From investigating crime in his real life to interrogating suspects on the sets for TV shows, there isn’t much difference in the reel and real life of Assistant Police Inspector Liladhar Patil.
A detection officer at Worli police station in Mumbai, 34-year-old Patil says policing and acting both are his passions. When he is not on duty, Patil is on sets of TV shows performing roles of a cop.
He is the first Mumbai police official to get a special permission from the state Home department to pursue his passion for acting. Within a month after getting permission, Patil got offers from both television shows and movies, and he has already featured in two TV shows, Tera Yaar Hoon Main and Crime Patrol, while another, Crime Stop, is set to release this month.
The officer who has received around 120 rewards for solving crime cases joined the Maharashtra Police force in 2012.
Before Worli, he was posted at Nagpada and Pydhonie police station. It was during his stint at Pydhonie police station in 2017 that he first started taking his passion for acting seriously after meeting two actors.
“There was some incident due to which a television actor had come to the police station. He suggested that I should pursue acting.

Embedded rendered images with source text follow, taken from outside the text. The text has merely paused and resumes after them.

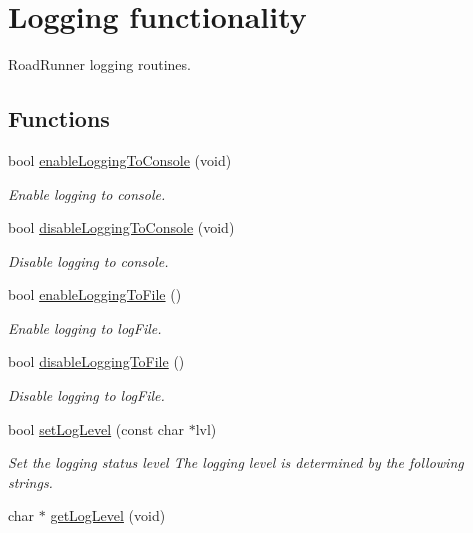 \hypertarget{group__logging}{\section{Logging functionality}
\label{group__logging}
}


Road\+Runner logging routines.  


\subsection*{Functions}
\begin{DoxyCompactItemize}
\item 
bool \hyperlink{group__logging_ga1289bf0c4cc9c078d53d82b60e8dbdbb}{enable\+Logging\+To\+Console} (void)
\begin{DoxyCompactList}\small\item\em Enable logging to console. \end{DoxyCompactList}\item 
bool \hyperlink{group__logging_ga894d611c74147f5cd1dcb64c1a758b5e}{disable\+Logging\+To\+Console} (void)
\begin{DoxyCompactList}\small\item\em Disable logging to console. \end{DoxyCompactList}\item 
bool \hyperlink{group__logging_ga768513a67f7bb4faceedb0fd377d63eb}{enable\+Logging\+To\+File} ()
\begin{DoxyCompactList}\small\item\em Enable logging to log\+File. \end{DoxyCompactList}\item 
bool \hyperlink{group__logging_gac1f91b27feb5ffdb19c6d54f3013d7e0}{disable\+Logging\+To\+File} ()
\begin{DoxyCompactList}\small\item\em Disable logging to log\+File. \end{DoxyCompactList}\item 
bool \hyperlink{group__logging_gad113b4e32a079d7a8c1d188561e1ffbc}{set\+Log\+Level} (const char $\ast$lvl)
\begin{DoxyCompactList}\small\item\em Set the logging status level The logging level is determined by the following strings. \end{DoxyCompactList}\item 
char $\ast$ \hyperlink{group__logging_gab140cb9d963dc39925115865d5d63640}{get\+Log\+Level} (void)

\end{DoxyCompactItemize}
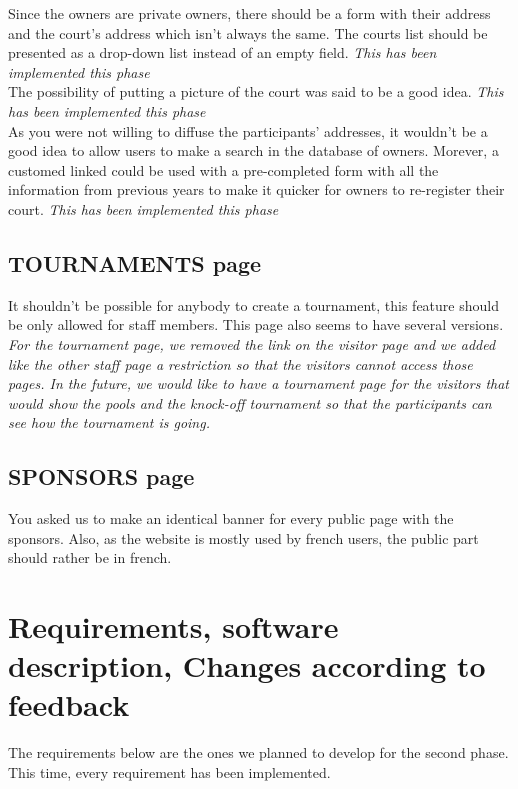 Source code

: \documentclass[a4paper, 12pt]{article}
\begin{document}
Since the owners are private owners, there should be a form with their address and the court's address which isn't always the same. The courts list should be presented as a drop-down list instead of an empty field. \textit{This has been implemented this phase}\\

The possibility of putting a picture of the court was said to be a good idea. \textit{This has been implemented this phase}\\

As you were not willing to diffuse the participants' addresses, it wouldn't be a good idea to allow users to make a search in the database of owners. Morever, a customed linked could be used with a pre-completed form with all the information from previous years to make it quicker for owners to re-register their court. \textit{This has been implemented this phase}

\subsection*{TOURNAMENTS page}
It shouldn't be possible for anybody to create a tournament, this feature should be only allowed for staff members. This page also seems to have several versions. \textit{For the tournament page, we removed the link on the visitor page and we added like the other staff page a restriction so that the visitors cannot access those pages. In the future, we would like to have a tournament page for the visitors that would show the pools and the knock-off tournament so that the participants can see how the tournament is going.}

\subsection*{SPONSORS page}

You asked us to make an identical banner for every public page with the sponsors. Also, as the website is mostly used by french users, the public part should rather be in french.

 
\section{Requirements, software description, Changes according to feedback}

The requirements below are the ones we planned to develop for the second phase. This time, every requirement has been implemented. \\
\end{document}

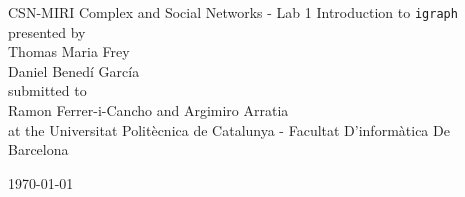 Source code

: \documentclass[11pt,titlepage,oneside,openany]{report}
\begin{document}
\begin{titlepage}
	\vspace*{2cm}
  \begin{center}
  \vspace{2cm} 
    {\Large CSN-MIRI Complex and Social Networks - Lab 1 Introduction to \verb|igraph|\\}
   \vspace{2cm}
   {presented by\\
    Thomas Maria Frey \\
    Daniel Benedí García\\
   } \vspace{2cm}
    {submitted to\\
     Ramon Ferrer-i-Cancho and Argimiro Arratia \\
     at the Universitat Politècnica de Catalunya - Facultat D'informàtica De Barcelona\\
     } \vspace{2cm}
   
   {\monthyeardate\today}
  \end{center}
\end{titlepage} 






\end{document}
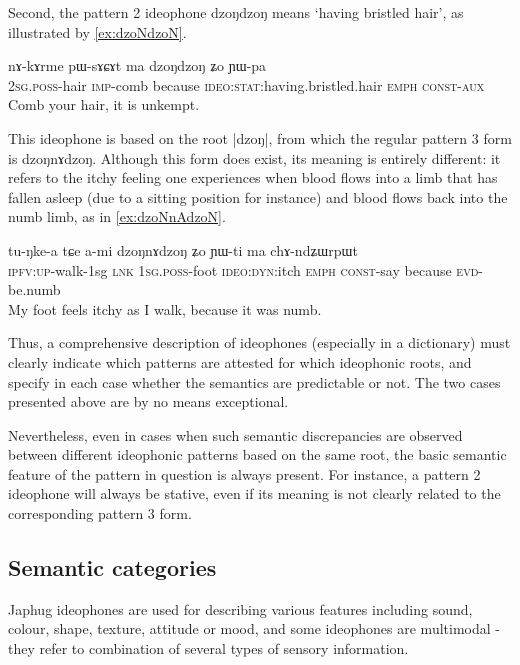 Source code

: \documentclass[oldfontcommands,oneside,a4paper,11pt]{article}
\newcommand{\ipa}[1]{{\phon \mbox{#1}}} %
\begin{document}
Second, the  pattern 2 ideophone \ipa{dzoŋdzoŋ} means `having bristled hair', as illustrated by \ref{ex:dzoNdzoN}. 

  \begin{exe} 
\ex  \label{ex:dzoNdzoN}
\gll 
\ipa{nɤ-kɤrme}  	\ipa{pɯ-sɤɕɤt}  	\ipa{ma}  	\ipa{dzoŋdzoŋ}  	\ipa{ʑo}  	\ipa{ɲɯ-pa}  \\
\textsc{2sg.poss}-hair \textsc{imp}-comb because \textsc{ideo:stat}:having.bristled.hair \textsc{emph} \textsc{const}-\textsc{aux} \\
\glt Comb your hair, it is unkempt.
  \end{exe}

This ideophone is based on the root |\ipa{dzoŋ}|, from which the regular pattern 3 form is \ipa{dzoŋnɤdzoŋ}. Although this form does exist, its meaning is entirely different: it refers to the itchy feeling  one experiences when blood flows into a limb that has fallen asleep (due to a sitting position for instance) and blood flows back into the numb limb, as in \ref{ex:dzoNnAdzoN}.

  \begin{exe} 
\ex  \label{ex:dzoNnAdzoN}
\gll 
\ipa{tu-ŋke-a}  	\ipa{tɕe}  	\ipa{a-mi}  	\ipa{dzoŋnɤdzoŋ}  	\ipa{ʑo}  	\ipa{ɲɯ-ti}  	\ipa{ma}  	\ipa{chɤ-ndʑɯrpɯt}  \\
\textsc{ipfv:up}-walk-1sg \textsc{lnk} 1\textsc{sg.poss}-foot \textsc{ideo:dyn}:itch \textsc{emph} \textsc{const}-say because \textsc{evd}-be.numb \\
\glt My foot feels itchy as I walk, because it was numb.
  \end{exe}
  
  
 Thus, a comprehensive description of ideophones (especially in a dictionary) must clearly indicate which patterns are attested for which ideophonic roots, and specify in each case whether the semantics are predictable or not. The two cases presented above are by no means exceptional.


Nevertheless, even in cases when such semantic discrepancies are observed between different ideophonic patterns based on the same root, the basic semantic feature of the pattern in question is always present. For instance, a pattern 2 ideophone will always be stative, even if its meaning is not clearly related to the corresponding pattern 3 form.

\subsection{Semantic categories}
Japhug ideophones are used for describing various features including sound, colour, shape, texture, attitude or mood, and some ideophones are multimodal - they refer to combination of several types of sensory information.
\end{document}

He asked me to come to the Film City,” Patil said, adding that around the same time, he also met a Bollywood actor, who also offered to help.
On their guidance, the officer started auditioning for roles and soon got selected for three TV shows. However before taking it further with the production houses, Patil took permission from the state Home department. He told the authorities that acting was his hobby and promised that he will not let his hobby affect his work. After he told the authorities that he was not pursuing his hobby for monetary gains, the Home department granted him permission in the first week of November under the Maharashtra Nagari Seva Act, 1979.

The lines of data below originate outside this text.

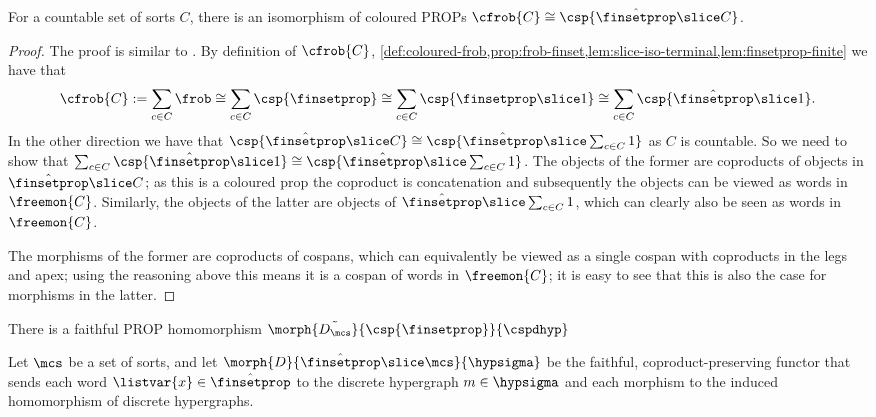 \begin{theorem}
    \label{thm:cfrobc-iso-hatfinsetprop-slice-c}
    For a countable set of sorts \(C\), there is an isomorphism of coloured
    PROPs \(\cfrob{C} \cong \csp{\hat{\finsetprop} \slice C}\).
\end{theorem}
\begin{proof}
    The proof is similar to \cite[Thm. 2.24]{bonchi2022string}.
    By definition of \(\cfrob{C}\),
    \cref{def:coloured-frob,prop:frob-finset,lem:slice-iso-terminal,lem:finsetprop-finite}
    we have that \[
        \cfrob{C}
        :=
        \sum_{c \in C}\frob
        \cong
        \sum_{c \in C}\csp{\finsetprop}
        \cong
        \sum_{c \in C}\csp{\finsetprop \slice 1}
        \cong
        \sum_{c \in C}\csp{\hat{\finsetprop} \slice 1}.
    \]
    In the other direction we have that \(
        \csp{\hat{\finsetprop} \slice C}
        \cong
        \csp{\hat{\finsetprop} \slice \sum_{c \in C} 1}
    \) as \(C\) is countable.
    So we need to show that \(
        \sum_{c \in C}\csp{\hat{\finsetprop} \slice 1}
        \cong
        \csp{\hat{\finsetprop} \slice \sum_{c \in C} 1}
    \).
    The objects of the former are coproducts of objects in
    \(\hat{\finsetprop} \slice C\); as this is a coloured prop the coproduct is
    concatenation and subsequently the objects can be viewed as words in
    \(\freemon{C}\).
    Similarly, the objects of the latter are objects of
    \(\hat{\finsetprop} \slice \sum_{c \in C} 1\), which can clearly also be
    seen as words in \(\freemon{C}\).

    The morphisms of the former are coproducts of cospans, which can
    equivalently be viewed as a single cospan with coproducts in the legs and
    apex; using the reasoning above this means it is a cospan of words in
    \(\freemon{C}\); it is easy to see that this is also the case for morphisms
    in the latter.
\end{proof}


\begin{corollary}
    There is a faithful PROP homomorphism
    \(\morph{\tilde{D_\mcs}}{\csp{\finsetprop}}{\cspdhyp}\)
\end{corollary}

\begin{definition}
    Let \(\mcs\) be a set of sorts, and let
    \(\morph{D}{\hat{\finsetprop} \slice \mcs}{\hypsigma}\) be the faithful,
    coproduct-preserving functor that sends each word
    \(\listvar{x} \in \hat{\finsetprop}\) to the discrete hypergraph
    \(m \in \hypsigma\) and each morphism to the induced homomorphism of
    discrete hypergraphs.
\end{definition}

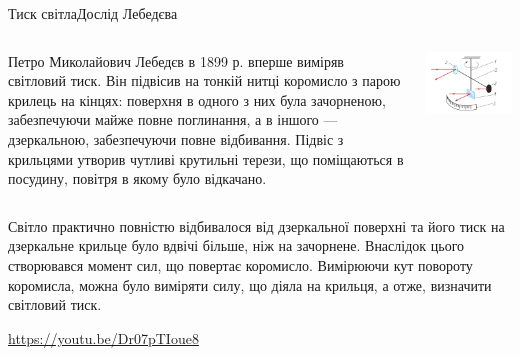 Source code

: \documentclass[onlytextwidth]{beamer}
\begin{document}
\begin{frame}{Тиск світла}{Дослід Лебедєва}
	\begin{columns}
		\begin{column}{0.5\linewidth}\small\justifying
			Петро Миколайович Лебедєв в 1899 р. вперше виміряв світловий тиск. Він підвісив на тонкій нитці коромисло з парою крилець на кінцях: поверхня в одного з них була зачорненою, забезпечуючи майже повне поглинання, а в іншого --- дзеркальною, забезпечуючи повне відбивання. Підвіс з крильцями утворив чутливі крутильні терези, що поміщаються в посудину, повітря в якому було відкачано.
		\end{column}
		\begin{column}{0.5\linewidth}\centering
			\includegraphics[width=\linewidth]{LebedevExp}
		\end{column}
	\end{columns}

	\begin{block}{}\small\justifying
		Світло практично повністю відбивалося від дзеркальної поверхні та його тиск на дзеркальне крильце було вдвічі більше, ніж на зачорнене. Внаслідок цього створювався момент сил, що повертає коромисло. Вимірюючи кут повороту коромисла, можна було виміряти силу, що діяла на крильця, а отже, визначити світловий тиск.
	\end{block}
	{\tiny \url{https://youtu.be/Dr07pTIoue8}}
\end{frame}
\end{document}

Since then Patil has been seen playing the role of a police officer in shows like Tera Yaar Hoon Main and Crime Patrol, which got telecast on November 20 and 24, respectively.
On the difficulties he faced on sets, he said, “It was surprisingly easy. Because I am a police officer and playing a role of what I do in my real life, it is not difficult.”
The officer recalled his wife’s first reaction when she first saw him on TV. “I wanted to surprise her so I kept it a secret. On the day when the first show got telecast, I asked her to go and turn on the television. The moment she saw me on screen, she screamed in shock,” he said, grinning cheerfully.
Patil, who hails from Dongaon village in Jalgaon, said the struggle for money that he experienced growing up pushed him towards making it big in life.
“My father worked as a contract labourer in Jalgaon and he earned Rs 30 a day. After a point, he could not fund my education. So, I decided to work in a wafer company and fund my education,” he said.
In 2001, he completed his 10th board scoring 70 per cent and took admission in an Industrial Training Institute. Patil repaired electronic equipment and simultaneously completed his graduation in Arts.
“I wanted to become a teacher, but I lost out on that opportunity by three marks. So I decided to become a police officer,” he said, adding, “Jo hota hai achhe ke liye hota. If I had not become a police officer, I would not have come to Mumbai.”
Patil added that his duty as a police officer will always come first. “There have been instances when the duty timings have clashed with the shooting. During such times, I ask the production house to reschedule,” said Patil.